The Garment District is a clothing retailer in Cambridge, Massachusetts that opened in 1986 and houses an eclectic array of vintage and contemporary clothing.  The Garment District is also known for its Dollar-A-Pound clothing store.

History
Founded in the 1940s, the company produced "wiping clothes" (i.e. rags) to smokestack industries, such as sugar manufacturing.  The Garment District began as an offshoot of Harbor Textiles. In 1979 as demand began to rise for used clothing Dollar-A-Pound was opened, where one could buy clothing by the pound. Instead of cutting used clothing up for wiping cloths it was now sold as fashion, though without racks or price tags. In the 1980s finding large quantities of vintage 1940s and 50s clothing at Dollar-A-Pound was commonplace.

In 1986 as the demand for used and vintage clothing continued to rise The Garment District was born.
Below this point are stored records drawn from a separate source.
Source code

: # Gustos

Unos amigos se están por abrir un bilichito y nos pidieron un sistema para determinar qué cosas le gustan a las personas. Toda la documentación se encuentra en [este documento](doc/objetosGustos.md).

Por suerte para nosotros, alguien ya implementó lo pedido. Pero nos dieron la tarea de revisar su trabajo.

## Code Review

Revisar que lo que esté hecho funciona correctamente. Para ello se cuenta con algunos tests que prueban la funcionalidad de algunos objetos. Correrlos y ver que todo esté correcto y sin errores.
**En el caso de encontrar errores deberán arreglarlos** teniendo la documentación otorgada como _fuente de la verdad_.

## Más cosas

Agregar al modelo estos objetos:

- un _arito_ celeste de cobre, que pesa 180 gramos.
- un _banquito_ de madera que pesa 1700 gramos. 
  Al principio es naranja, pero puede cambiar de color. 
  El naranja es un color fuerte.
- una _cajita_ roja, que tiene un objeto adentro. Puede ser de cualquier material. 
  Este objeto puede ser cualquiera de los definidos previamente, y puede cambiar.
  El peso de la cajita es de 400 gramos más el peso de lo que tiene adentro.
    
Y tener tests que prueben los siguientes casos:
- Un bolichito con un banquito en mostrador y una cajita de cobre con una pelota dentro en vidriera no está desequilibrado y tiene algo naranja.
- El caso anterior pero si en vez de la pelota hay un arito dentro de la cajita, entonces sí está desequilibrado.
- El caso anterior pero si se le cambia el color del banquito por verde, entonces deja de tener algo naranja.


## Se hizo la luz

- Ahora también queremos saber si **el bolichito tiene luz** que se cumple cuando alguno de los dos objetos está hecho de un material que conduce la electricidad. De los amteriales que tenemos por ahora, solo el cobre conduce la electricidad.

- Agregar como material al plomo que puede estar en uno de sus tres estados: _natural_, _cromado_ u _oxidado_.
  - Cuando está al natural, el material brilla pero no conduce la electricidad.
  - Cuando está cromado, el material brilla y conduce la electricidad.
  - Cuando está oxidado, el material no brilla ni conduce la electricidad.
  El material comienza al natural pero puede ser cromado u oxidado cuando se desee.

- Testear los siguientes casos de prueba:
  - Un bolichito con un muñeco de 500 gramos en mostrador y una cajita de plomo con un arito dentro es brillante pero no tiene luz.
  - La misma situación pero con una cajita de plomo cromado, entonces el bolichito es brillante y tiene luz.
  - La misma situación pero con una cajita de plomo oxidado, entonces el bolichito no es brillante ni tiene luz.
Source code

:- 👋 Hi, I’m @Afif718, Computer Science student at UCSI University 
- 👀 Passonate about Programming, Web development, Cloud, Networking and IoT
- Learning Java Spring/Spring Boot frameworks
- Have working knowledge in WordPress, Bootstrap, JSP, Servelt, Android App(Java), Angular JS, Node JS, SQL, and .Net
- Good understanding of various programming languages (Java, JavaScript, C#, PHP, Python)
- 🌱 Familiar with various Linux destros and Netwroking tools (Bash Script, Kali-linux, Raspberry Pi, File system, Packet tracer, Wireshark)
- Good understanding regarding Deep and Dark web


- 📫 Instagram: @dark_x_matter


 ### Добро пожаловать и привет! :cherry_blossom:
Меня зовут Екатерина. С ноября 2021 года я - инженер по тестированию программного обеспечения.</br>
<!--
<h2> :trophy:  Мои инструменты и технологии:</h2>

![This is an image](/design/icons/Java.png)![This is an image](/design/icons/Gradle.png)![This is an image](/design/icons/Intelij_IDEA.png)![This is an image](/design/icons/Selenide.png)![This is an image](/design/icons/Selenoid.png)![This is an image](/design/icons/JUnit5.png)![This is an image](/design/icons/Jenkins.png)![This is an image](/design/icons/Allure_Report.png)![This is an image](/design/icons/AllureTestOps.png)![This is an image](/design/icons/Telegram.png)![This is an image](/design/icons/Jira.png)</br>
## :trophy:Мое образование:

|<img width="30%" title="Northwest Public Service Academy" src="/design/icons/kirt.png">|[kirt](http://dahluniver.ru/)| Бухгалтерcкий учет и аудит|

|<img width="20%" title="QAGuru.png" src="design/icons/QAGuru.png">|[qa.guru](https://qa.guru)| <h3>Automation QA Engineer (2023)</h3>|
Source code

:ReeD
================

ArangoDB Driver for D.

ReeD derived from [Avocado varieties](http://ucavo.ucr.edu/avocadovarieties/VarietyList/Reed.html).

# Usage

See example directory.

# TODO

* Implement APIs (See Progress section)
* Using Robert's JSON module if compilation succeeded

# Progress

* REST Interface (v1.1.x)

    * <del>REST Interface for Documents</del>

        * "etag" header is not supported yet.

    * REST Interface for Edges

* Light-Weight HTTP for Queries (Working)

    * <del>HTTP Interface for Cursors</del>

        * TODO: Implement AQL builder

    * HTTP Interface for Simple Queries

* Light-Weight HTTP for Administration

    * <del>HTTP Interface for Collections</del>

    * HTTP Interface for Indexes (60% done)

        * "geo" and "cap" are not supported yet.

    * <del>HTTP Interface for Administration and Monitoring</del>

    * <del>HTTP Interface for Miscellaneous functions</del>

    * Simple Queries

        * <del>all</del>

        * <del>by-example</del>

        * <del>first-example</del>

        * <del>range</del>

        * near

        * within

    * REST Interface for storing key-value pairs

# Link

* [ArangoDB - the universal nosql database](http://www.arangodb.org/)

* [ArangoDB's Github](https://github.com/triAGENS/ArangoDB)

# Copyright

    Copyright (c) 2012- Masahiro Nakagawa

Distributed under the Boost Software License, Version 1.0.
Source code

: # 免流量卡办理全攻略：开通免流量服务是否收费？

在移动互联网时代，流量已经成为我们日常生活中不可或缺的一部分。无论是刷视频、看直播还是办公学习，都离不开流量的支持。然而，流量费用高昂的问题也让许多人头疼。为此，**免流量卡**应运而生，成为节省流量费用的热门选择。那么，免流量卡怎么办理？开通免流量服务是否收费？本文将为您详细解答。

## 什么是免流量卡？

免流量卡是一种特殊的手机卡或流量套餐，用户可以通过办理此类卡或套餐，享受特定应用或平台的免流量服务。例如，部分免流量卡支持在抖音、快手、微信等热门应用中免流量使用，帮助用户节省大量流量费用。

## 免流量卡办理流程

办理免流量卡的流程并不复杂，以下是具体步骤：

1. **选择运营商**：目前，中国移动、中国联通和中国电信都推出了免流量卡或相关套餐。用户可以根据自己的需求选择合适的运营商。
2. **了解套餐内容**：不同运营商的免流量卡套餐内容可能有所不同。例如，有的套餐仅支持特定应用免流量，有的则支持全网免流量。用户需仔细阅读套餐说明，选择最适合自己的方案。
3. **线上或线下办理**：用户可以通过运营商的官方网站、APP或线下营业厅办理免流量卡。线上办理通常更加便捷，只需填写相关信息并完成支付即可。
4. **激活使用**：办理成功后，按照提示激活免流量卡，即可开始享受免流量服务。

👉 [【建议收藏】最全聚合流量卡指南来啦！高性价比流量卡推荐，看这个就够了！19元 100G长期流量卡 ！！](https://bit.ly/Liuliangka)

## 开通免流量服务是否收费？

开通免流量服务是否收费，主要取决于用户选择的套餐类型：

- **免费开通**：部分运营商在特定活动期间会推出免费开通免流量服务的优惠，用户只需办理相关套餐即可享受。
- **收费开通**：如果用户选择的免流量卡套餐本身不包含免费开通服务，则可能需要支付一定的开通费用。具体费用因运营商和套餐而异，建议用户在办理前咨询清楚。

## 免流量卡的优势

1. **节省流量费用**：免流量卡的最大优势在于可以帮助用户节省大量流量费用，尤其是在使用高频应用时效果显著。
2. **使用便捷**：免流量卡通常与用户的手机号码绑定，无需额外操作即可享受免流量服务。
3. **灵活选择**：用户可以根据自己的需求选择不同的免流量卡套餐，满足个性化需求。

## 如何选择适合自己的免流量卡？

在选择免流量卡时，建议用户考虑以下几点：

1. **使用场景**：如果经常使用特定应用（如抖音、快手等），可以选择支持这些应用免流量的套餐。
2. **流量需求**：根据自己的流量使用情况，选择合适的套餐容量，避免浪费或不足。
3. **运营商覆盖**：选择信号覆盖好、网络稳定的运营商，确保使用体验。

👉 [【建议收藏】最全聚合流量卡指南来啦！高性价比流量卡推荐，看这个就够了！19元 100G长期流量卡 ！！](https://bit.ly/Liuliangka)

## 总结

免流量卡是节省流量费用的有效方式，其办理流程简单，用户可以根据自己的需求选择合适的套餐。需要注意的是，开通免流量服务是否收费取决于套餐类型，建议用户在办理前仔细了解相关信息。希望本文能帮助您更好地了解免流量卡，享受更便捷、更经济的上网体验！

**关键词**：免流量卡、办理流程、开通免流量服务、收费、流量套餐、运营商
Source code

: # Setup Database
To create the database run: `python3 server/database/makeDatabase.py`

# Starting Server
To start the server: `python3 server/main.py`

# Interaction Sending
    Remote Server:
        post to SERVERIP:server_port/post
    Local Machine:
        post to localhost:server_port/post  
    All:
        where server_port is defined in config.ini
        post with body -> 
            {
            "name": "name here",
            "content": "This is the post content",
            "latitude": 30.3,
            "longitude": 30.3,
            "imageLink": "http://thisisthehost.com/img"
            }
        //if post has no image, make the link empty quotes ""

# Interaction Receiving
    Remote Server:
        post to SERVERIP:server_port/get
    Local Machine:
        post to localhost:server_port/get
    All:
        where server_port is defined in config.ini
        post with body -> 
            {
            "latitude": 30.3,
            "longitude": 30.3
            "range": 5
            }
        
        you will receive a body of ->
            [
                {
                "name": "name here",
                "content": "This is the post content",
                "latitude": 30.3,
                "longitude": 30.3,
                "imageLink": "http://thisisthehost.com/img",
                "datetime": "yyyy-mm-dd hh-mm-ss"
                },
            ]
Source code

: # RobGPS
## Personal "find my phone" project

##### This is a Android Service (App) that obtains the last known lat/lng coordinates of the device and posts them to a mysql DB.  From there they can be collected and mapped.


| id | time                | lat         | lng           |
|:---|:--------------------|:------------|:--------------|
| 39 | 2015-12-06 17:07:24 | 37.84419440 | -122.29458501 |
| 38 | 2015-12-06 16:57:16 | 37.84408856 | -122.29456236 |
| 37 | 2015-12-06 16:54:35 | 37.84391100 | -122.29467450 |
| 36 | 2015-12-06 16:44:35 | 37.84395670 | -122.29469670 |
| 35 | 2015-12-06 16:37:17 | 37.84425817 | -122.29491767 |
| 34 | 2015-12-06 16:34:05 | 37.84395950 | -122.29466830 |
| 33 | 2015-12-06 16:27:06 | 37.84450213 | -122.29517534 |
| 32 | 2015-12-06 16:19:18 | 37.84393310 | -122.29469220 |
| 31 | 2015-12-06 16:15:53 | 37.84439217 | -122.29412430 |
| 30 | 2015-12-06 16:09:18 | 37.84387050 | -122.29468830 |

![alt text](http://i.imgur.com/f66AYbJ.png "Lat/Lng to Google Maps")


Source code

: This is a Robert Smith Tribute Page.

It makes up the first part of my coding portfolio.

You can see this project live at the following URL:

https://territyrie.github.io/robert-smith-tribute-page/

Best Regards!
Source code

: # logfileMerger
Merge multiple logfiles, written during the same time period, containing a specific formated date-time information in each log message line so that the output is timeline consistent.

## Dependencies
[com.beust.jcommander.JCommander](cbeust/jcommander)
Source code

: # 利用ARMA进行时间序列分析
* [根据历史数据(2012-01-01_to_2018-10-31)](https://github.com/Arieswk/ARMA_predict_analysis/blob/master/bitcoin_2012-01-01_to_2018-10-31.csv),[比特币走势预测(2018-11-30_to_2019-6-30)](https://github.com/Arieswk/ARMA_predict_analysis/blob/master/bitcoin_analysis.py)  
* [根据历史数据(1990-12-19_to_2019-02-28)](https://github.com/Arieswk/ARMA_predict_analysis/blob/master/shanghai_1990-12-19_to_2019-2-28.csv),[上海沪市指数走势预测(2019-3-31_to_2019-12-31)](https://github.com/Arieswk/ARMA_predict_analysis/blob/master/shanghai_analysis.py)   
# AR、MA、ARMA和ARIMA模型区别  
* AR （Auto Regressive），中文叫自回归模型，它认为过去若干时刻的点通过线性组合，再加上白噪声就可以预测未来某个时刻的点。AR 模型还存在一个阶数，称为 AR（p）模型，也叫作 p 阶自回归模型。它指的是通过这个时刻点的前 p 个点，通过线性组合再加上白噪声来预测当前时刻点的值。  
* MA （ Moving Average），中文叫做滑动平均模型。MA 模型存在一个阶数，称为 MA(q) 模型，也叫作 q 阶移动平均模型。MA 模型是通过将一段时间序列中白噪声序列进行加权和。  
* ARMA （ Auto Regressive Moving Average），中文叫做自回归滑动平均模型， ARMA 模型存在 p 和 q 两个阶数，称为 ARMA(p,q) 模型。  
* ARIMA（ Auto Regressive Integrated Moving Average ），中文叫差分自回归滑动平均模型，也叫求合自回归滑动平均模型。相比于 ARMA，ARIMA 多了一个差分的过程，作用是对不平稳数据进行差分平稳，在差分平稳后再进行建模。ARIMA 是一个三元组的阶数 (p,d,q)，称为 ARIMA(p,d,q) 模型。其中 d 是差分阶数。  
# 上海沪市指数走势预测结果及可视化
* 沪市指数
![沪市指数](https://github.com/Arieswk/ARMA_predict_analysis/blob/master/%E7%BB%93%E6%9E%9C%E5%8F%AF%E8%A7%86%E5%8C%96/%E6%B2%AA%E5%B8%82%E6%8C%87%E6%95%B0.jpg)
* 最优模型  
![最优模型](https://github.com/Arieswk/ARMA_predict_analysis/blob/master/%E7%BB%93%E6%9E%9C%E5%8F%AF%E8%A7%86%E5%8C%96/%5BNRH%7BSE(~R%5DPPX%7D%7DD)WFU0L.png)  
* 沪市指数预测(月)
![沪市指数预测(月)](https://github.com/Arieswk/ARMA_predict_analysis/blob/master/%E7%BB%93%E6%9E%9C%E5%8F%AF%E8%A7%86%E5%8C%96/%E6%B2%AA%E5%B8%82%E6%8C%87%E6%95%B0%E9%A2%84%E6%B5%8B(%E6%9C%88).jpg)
Now in addition to Dollar-A-Pound both new & used clothing is sold on racks - traditional style. Hundreds of thousands of pounds of clothing are still sorted on site.

In 2004 The Garment District was under threat of closure. The pressure to turn the buildings into residential condos almost succeeded. With help from the City of Cambridge, among others, The Garment District was able to acquire the buildings.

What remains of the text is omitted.